9. Practice listening some more. And listen to different styles: rock, classical, country, talk, gospel, choral, etc. Listen to them at your church over your system.
8. Don’t believe the soloist who says their accompaniment tape is “all cued up.”
7. Know your signal path ‑ be able to describe the *entire* path to someone both forward AND backwards. Learn what every control along that path does. Learn the strengths and limitations of your gear.
6. Don’t over‑process. Many times processing (whether EQ, compression, effects, etc) are used to fix problems that could have been avoided by proper technique.
5. Learn your stage. Know what the people on the stage have to deal with when they are preaching, leading performing, etc. Figure out how much gain you have to work with before feedback, where the dead spots and hot spots are.

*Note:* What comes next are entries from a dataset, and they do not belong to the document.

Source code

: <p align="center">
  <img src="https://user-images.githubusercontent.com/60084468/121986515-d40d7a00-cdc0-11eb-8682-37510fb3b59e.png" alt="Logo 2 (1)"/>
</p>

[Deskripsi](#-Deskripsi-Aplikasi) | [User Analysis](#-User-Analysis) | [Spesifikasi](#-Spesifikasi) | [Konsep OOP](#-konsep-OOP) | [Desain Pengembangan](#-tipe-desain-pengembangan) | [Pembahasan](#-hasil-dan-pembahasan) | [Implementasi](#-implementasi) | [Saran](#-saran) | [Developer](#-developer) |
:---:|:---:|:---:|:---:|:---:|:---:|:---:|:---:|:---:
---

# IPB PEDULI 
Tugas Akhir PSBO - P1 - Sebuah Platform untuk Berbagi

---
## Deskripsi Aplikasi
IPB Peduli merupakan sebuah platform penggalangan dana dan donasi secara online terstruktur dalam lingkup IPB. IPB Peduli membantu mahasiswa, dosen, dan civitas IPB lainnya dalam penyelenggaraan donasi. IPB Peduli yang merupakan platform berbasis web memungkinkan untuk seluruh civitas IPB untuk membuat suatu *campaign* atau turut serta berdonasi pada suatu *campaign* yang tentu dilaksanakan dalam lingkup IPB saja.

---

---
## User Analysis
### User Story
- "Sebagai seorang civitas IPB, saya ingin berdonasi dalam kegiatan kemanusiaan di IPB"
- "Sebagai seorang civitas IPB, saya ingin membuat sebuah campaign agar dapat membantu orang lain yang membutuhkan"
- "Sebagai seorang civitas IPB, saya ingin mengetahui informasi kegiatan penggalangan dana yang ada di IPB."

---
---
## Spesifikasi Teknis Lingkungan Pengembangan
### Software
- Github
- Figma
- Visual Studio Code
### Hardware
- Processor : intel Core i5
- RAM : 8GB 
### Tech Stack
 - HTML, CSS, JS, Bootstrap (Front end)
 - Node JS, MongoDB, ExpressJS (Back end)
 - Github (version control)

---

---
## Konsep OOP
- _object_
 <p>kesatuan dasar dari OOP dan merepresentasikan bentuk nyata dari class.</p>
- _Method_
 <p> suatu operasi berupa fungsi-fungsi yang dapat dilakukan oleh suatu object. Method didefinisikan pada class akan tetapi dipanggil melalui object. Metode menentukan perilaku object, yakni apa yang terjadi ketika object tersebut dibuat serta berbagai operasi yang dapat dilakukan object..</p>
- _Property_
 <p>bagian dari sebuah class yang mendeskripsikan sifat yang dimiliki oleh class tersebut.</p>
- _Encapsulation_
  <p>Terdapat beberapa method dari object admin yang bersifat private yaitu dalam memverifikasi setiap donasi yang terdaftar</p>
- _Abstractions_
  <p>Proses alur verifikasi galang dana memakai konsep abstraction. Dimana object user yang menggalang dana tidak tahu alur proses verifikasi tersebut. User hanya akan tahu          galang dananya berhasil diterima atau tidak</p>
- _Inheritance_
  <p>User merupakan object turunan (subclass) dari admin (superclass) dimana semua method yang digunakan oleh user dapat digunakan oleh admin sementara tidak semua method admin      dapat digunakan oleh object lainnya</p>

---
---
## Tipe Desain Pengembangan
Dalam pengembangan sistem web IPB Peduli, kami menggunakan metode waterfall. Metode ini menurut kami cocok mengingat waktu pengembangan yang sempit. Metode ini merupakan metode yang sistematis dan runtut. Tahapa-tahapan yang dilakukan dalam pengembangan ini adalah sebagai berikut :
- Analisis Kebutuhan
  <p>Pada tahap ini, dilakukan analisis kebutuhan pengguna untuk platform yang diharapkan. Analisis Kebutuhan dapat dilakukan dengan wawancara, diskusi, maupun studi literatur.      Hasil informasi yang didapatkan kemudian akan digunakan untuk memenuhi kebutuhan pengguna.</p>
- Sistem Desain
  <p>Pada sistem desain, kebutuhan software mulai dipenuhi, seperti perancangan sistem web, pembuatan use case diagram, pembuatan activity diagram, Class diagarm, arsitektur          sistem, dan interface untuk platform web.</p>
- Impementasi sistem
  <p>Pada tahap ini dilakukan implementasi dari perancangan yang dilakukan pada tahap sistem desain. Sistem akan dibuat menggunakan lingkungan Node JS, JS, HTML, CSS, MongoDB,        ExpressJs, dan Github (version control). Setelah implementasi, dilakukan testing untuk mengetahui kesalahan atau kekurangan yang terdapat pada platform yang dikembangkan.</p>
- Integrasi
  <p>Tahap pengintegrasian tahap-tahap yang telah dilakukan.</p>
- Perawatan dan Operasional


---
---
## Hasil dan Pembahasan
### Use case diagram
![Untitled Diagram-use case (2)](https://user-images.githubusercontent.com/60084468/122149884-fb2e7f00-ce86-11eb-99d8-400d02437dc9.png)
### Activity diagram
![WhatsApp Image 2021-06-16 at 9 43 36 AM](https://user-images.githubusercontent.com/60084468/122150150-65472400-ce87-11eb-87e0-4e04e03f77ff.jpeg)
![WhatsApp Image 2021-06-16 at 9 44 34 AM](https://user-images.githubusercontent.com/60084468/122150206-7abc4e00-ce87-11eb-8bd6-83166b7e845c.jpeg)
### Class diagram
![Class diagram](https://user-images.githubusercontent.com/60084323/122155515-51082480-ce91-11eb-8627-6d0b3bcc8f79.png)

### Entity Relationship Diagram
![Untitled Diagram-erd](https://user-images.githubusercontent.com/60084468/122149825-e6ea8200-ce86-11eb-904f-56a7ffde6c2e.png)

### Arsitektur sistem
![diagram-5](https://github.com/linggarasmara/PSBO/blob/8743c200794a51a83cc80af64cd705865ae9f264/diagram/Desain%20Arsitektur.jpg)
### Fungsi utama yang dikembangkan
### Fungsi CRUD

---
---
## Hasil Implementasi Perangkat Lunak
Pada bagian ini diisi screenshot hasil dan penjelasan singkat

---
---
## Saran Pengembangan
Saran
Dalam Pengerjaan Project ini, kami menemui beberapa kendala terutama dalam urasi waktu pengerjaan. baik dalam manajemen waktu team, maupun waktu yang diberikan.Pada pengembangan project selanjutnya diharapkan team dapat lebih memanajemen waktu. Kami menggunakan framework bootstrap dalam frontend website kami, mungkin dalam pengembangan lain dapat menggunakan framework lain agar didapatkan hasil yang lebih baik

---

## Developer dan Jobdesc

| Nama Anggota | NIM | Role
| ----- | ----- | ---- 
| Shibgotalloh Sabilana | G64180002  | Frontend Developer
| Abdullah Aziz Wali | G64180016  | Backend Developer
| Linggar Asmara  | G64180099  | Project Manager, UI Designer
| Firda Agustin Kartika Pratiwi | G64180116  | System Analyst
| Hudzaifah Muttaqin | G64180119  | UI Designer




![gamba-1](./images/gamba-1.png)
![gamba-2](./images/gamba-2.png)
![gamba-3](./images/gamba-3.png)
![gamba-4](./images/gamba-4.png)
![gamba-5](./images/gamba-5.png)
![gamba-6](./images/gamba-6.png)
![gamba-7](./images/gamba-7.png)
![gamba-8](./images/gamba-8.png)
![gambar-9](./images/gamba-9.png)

4. Learn your floor. Know what it sounds like in the front row center vs. rear stage right vs. balcony. Know what music sounds like vs. spoken word. Learn what it sounds like empty vs. filled. Know how the sound decays, which instruments/voices sound good and which sound bad. (see Practice listening above)
3. Use good technique. Good mic technique, gain setting, gain structuring of the PA, panning and EQ will prevent a lot of problems that would otherwise have to be fixed further downstream.
2. Don’t assume that just because the pastor starts preaching you can sit back and relax.
1. Be systematic. Have a fixed system for startup, shutdown, sound check, etc. Make sure it uses good principles and stick to it.
0. Develop relationships. Really get to know the pastor and WL. What their beliefs about worship are. How they like to approach services. Be available for rehearsals. You’ll learn how the musos and vocalists work and what to expect from them. They’ll benefit from your feedback (as opposed to the system’s, that is). You’ll be able to anticipate problems and have fewer surprises.
You might think I left out something important in this list: prayer. That’s because it’s not *one* of the items. It is EVERY item on my list. Everything you do needs to be bathed liberally in prayer. Pray for calm. Pray for patience. Pray for God’s glorification. Pray that your work is a fit offering. For the Congregation. Pastor. Choir…. you get the idea. :‑)
There are so many “top 10’s” possible that it’s not even funny. Top 10 for EQ, monitoring, mic’ing, etc., etc., so I focused on your request for sound philosophy. I’d suggest doing a search of the archives for any specific type of technical application such as gain or compression, etc. The important thing is to keep calm and bite off just a bit at a time. Especially as you are learning, keep things simple and stick to the basics.